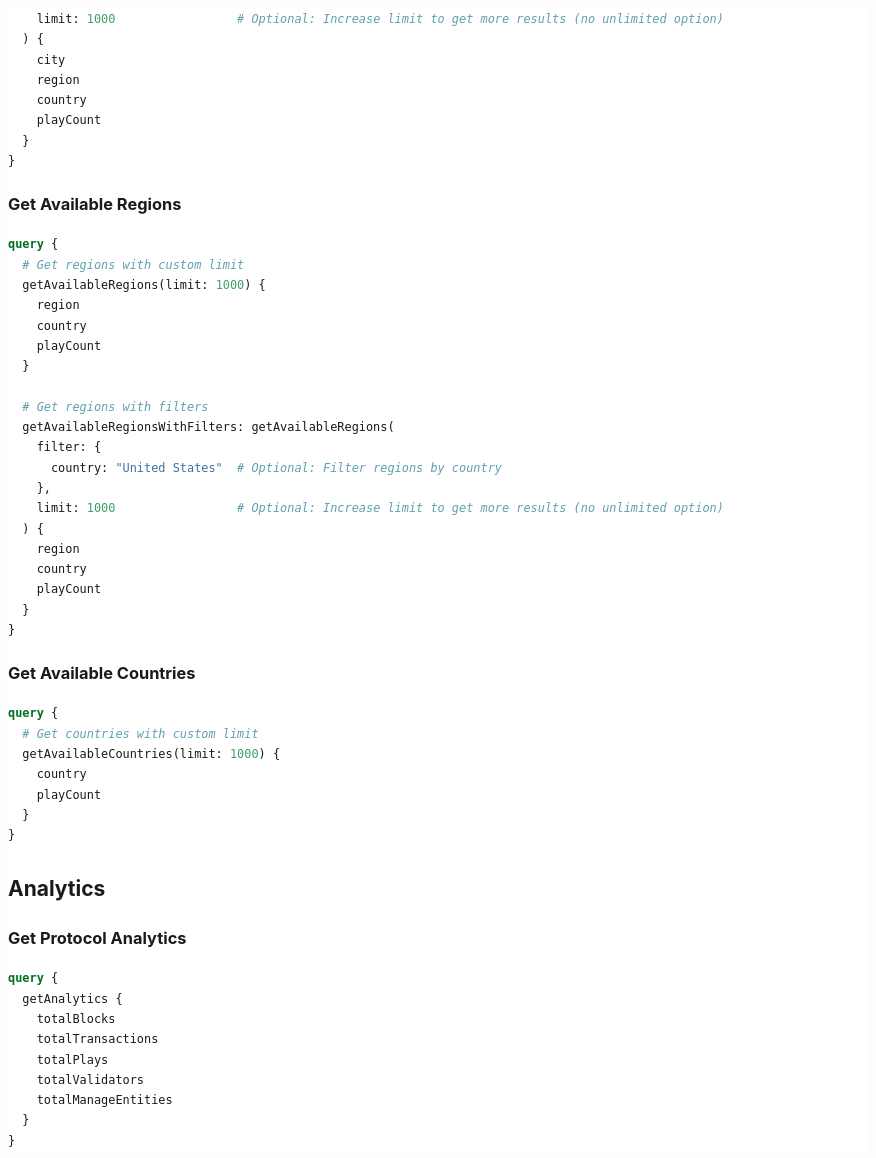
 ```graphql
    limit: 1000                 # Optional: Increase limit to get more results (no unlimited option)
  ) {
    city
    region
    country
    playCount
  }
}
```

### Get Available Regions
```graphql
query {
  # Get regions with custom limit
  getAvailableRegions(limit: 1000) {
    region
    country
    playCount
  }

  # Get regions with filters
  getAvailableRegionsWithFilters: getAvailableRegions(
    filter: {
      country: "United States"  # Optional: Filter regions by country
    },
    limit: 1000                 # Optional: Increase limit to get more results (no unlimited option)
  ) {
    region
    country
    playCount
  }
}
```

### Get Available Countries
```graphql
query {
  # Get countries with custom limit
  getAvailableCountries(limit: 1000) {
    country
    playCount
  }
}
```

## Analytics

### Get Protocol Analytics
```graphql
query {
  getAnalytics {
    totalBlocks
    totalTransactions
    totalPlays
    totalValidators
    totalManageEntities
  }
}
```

- Task details -
Retype the listing above exactly. Pictures are not part of the copy.

- Response box -
 ```graphql
    limit: 1000                 # Optional: Increase limit to get more results (no unlimited option)
  ) {
    city
    region
    country
    playCount
  }
}
```

### Get Available Regions
```graphql
query {
  # Get regions with custom limit
  getAvailableRegions(limit: 1000) {
    region
    country
    playCount
  }

  # Get regions with filters
  getAvailableRegionsWithFilters: getAvailableRegions(
    filter: {
      country: "United States"  # Optional: Filter regions by country
    },
    limit: 1000                 # Optional: Increase limit to get more results (no unlimited option)
  ) {
    region
    country
    playCount
  }
}
```

### Get Available Countries
```graphql
query {
  # Get countries with custom limit
  getAvailableCountries(limit: 1000) {
    country
    playCount
  }
}
```

## Analytics

### Get Protocol Analytics
```graphql
query {
  getAnalytics {
    totalBlocks
    totalTransactions
    totalPlays
    totalValidators
    totalManageEntities
  }
}
```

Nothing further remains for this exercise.